## What needs to be done:
Where a picture appears, omit it; repeat everything else in the records exactly.

## Information provided:
'''

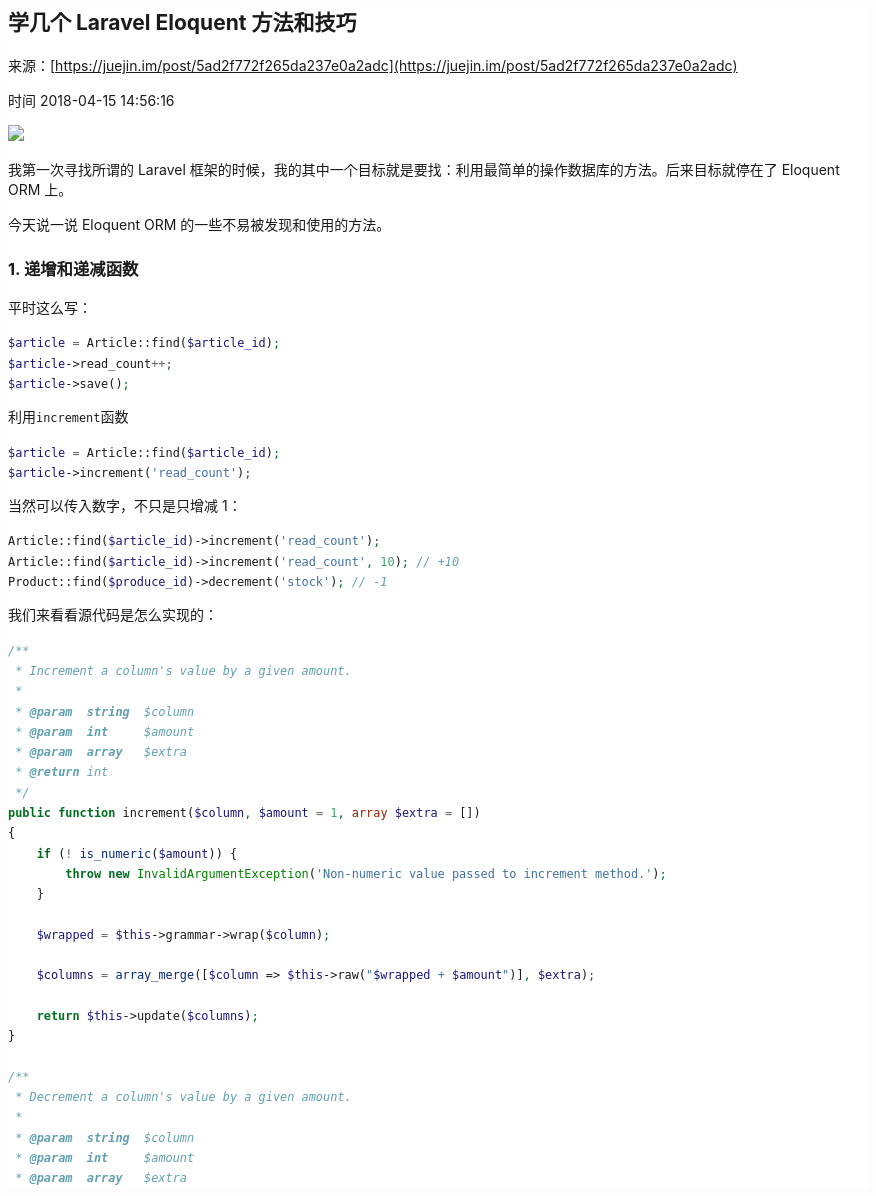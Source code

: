 ## 学几个 Laravel Eloquent 方法和技巧

来源：[https://juejin.im/post/5ad2f772f265da237e0a2adc](https://juejin.im/post/5ad2f772f265da237e0a2adc)

时间 2018-04-15 14:56:16

 
 ![][0]
 
我第一次寻找所谓的 Laravel 框架的时候，我的其中一个目标就是要找：利用最简单的操作数据库的方法。后来目标就停在了 Eloquent ORM 上。
 
今天说一说 Eloquent ORM 的一些不易被发现和使用的方法。
 
### 1. 递增和递减函数
 
平时这么写：
 
```php
$article = Article::find($article_id);
$article->read_count++;
$article->save();
```
 
利用`increment`函数
 
```php
$article = Article::find($article_id);
$article->increment('read_count');
```
 
当然可以传入数字，不只是只增减 1：
 
```php
Article::find($article_id)->increment('read_count');
Article::find($article_id)->increment('read_count', 10); // +10
Product::find($produce_id)->decrement('stock'); // -1
```
 
我们来看看源代码是怎么实现的：
 
```php
/**
 * Increment a column's value by a given amount.
 *
 * @param  string  $column
 * @param  int     $amount
 * @param  array   $extra
 * @return int
 */
public function increment($column, $amount = 1, array $extra = [])
{
    if (! is_numeric($amount)) {
        throw new InvalidArgumentException('Non-numeric value passed to increment method.');
    }

    $wrapped = $this->grammar->wrap($column);

    $columns = array_merge([$column => $this->raw("$wrapped + $amount")], $extra);

    return $this->update($columns);
}

/**
 * Decrement a column's value by a given amount.
 *
 * @param  string  $column
 * @param  int     $amount
 * @param  array   $extra
```

[2]: https://link.juejin.im?target=https%3A%2F%2Flaravel-news.com%2Feloquent-tips-tricks
[0]: ../img/eqiay2A.png 
[1]: ../img/QfmuaqU.jpg 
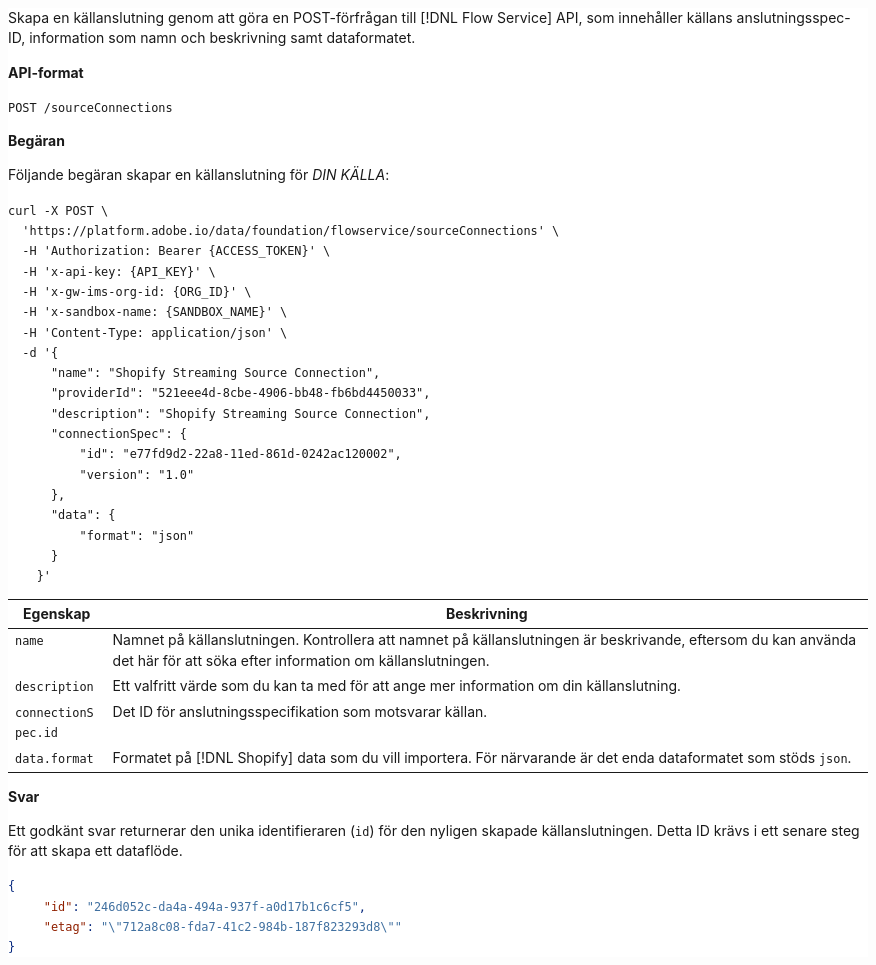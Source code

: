 Skapa en källanslutning genom att göra en POST-förfrågan till [!DNL Flow Service] API, som innehåller källans anslutningsspec-ID, information som namn och beskrivning samt dataformatet.

**API-format**

```https
POST /sourceConnections
```

**Begäran**

Följande begäran skapar en källanslutning för *DIN KÄLLA*:

```shell
curl -X POST \
  'https://platform.adobe.io/data/foundation/flowservice/sourceConnections' \
  -H 'Authorization: Bearer {ACCESS_TOKEN}' \
  -H 'x-api-key: {API_KEY}' \
  -H 'x-gw-ims-org-id: {ORG_ID}' \
  -H 'x-sandbox-name: {SANDBOX_NAME}' \
  -H 'Content-Type: application/json' \
  -d '{
      "name": "Shopify Streaming Source Connection",
      "providerId": "521eee4d-8cbe-4906-bb48-fb6bd4450033",
      "description": "Shopify Streaming Source Connection",
      "connectionSpec": {
          "id": "e77fd9d2-22a8-11ed-861d-0242ac120002",
          "version": "1.0"
      },
      "data": {
          "format": "json"
      }
    }'
```

| Egenskap | Beskrivning |
| --- | --- |
| `name` | Namnet på källanslutningen. Kontrollera att namnet på källanslutningen är beskrivande, eftersom du kan använda det här för att söka efter information om källanslutningen. |
| `description` | Ett valfritt värde som du kan ta med för att ange mer information om din källanslutning. |
| `connectionSpec.id` | Det ID för anslutningsspecifikation som motsvarar källan. |
| `data.format` | Formatet på [!DNL Shopify] data som du vill importera. För närvarande är det enda dataformatet som stöds `json`. |

**Svar**

Ett godkänt svar returnerar den unika identifieraren (`id`) för den nyligen skapade källanslutningen. Detta ID krävs i ett senare steg för att skapa ett dataflöde.

```json
{
     "id": "246d052c-da4a-494a-937f-a0d17b1c6cf5",
     "etag": "\"712a8c08-fda7-41c2-984b-187f823293d8\""
}
```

'''

## Solution for this exercise:
Source code

: ## 学几个 Laravel Eloquent 方法和技巧

来源：[https://juejin.im/post/5ad2f772f265da237e0a2adc](https://juejin.im/post/5ad2f772f265da237e0a2adc)

时间 2018-04-15 14:56:16

 
 ![][0]
 
我第一次寻找所谓的 Laravel 框架的时候，我的其中一个目标就是要找：利用最简单的操作数据库的方法。后来目标就停在了 Eloquent ORM 上。
 
今天说一说 Eloquent ORM 的一些不易被发现和使用的方法。
 
### 1. 递增和递减函数
 
平时这么写：
 
```php
$article = Article::find($article_id);
$article->read_count++;
$article->save();
```
 
利用`increment`函数
 
```php
$article = Article::find($article_id);
$article->increment('read_count');
```
 
当然可以传入数字，不只是只增减 1：
 
```php
Article::find($article_id)->increment('read_count');
Article::find($article_id)->increment('read_count', 10); // +10
Product::find($produce_id)->decrement('stock'); // -1
```
 
我们来看看源代码是怎么实现的：
 
```php
/**
 * Increment a column's value by a given amount.
 *
 * @param  string  $column
 * @param  int     $amount
 * @param  array   $extra
 * @return int
 */
public function increment($column, $amount = 1, array $extra = [])
{
    if (! is_numeric($amount)) {
        throw new InvalidArgumentException('Non-numeric value passed to increment method.');
    }

    $wrapped = $this->grammar->wrap($column);

    $columns = array_merge([$column => $this->raw("$wrapped + $amount")], $extra);

    return $this->update($columns);
}

/**
 * Decrement a column's value by a given amount.
 *
 * @param  string  $column
 * @param  int     $amount
 * @param  array   $extra
```

[2]: https://link.juejin.im?target=https%3A%2F%2Flaravel-news.com%2Feloquent-tips-tricks
[0]: ../img/eqiay2A.png 
[1]: ../img/QfmuaqU.jpg 
Source code

: Skapa en källanslutning genom att göra en POST-förfrågan till [!DNL Flow Service] API, som innehåller källans anslutningsspec-ID, information som namn och beskrivning samt dataformatet.

**API-format**

```https
POST /sourceConnections
```

**Begäran**

Följande begäran skapar en källanslutning för *DIN KÄLLA*:

```shell
curl -X POST \
  'https://platform.adobe.io/data/foundation/flowservice/sourceConnections' \
  -H 'Authorization: Bearer {ACCESS_TOKEN}' \
  -H 'x-api-key: {API_KEY}' \
  -H 'x-gw-ims-org-id: {ORG_ID}' \
  -H 'x-sandbox-name: {SANDBOX_NAME}' \
  -H 'Content-Type: application/json' \
  -d '{
      "name": "Shopify Streaming Source Connection",
      "providerId": "521eee4d-8cbe-4906-bb48-fb6bd4450033",
      "description": "Shopify Streaming Source Connection",
      "connectionSpec": {
          "id": "e77fd9d2-22a8-11ed-861d-0242ac120002",
          "version": "1.0"
      },
      "data": {
          "format": "json"
      }
    }'
```

| Egenskap | Beskrivning |
| --- | --- |
| `name` | Namnet på källanslutningen. Kontrollera att namnet på källanslutningen är beskrivande, eftersom du kan använda det här för att söka efter information om källanslutningen. |
| `description` | Ett valfritt värde som du kan ta med för att ange mer information om din källanslutning. |
| `connectionSpec.id` | Det ID för anslutningsspecifikation som motsvarar källan. |
| `data.format` | Formatet på [!DNL Shopify] data som du vill importera. För närvarande är det enda dataformatet som stöds `json`. |

**Svar**

Ett godkänt svar returnerar den unika identifieraren (`id`) för den nyligen skapade källanslutningen. Detta ID krävs i ett senare steg för att skapa ett dataflöde.

```json
{
     "id": "246d052c-da4a-494a-937f-a0d17b1c6cf5",
     "etag": "\"712a8c08-fda7-41c2-984b-187f823293d8\""
}
```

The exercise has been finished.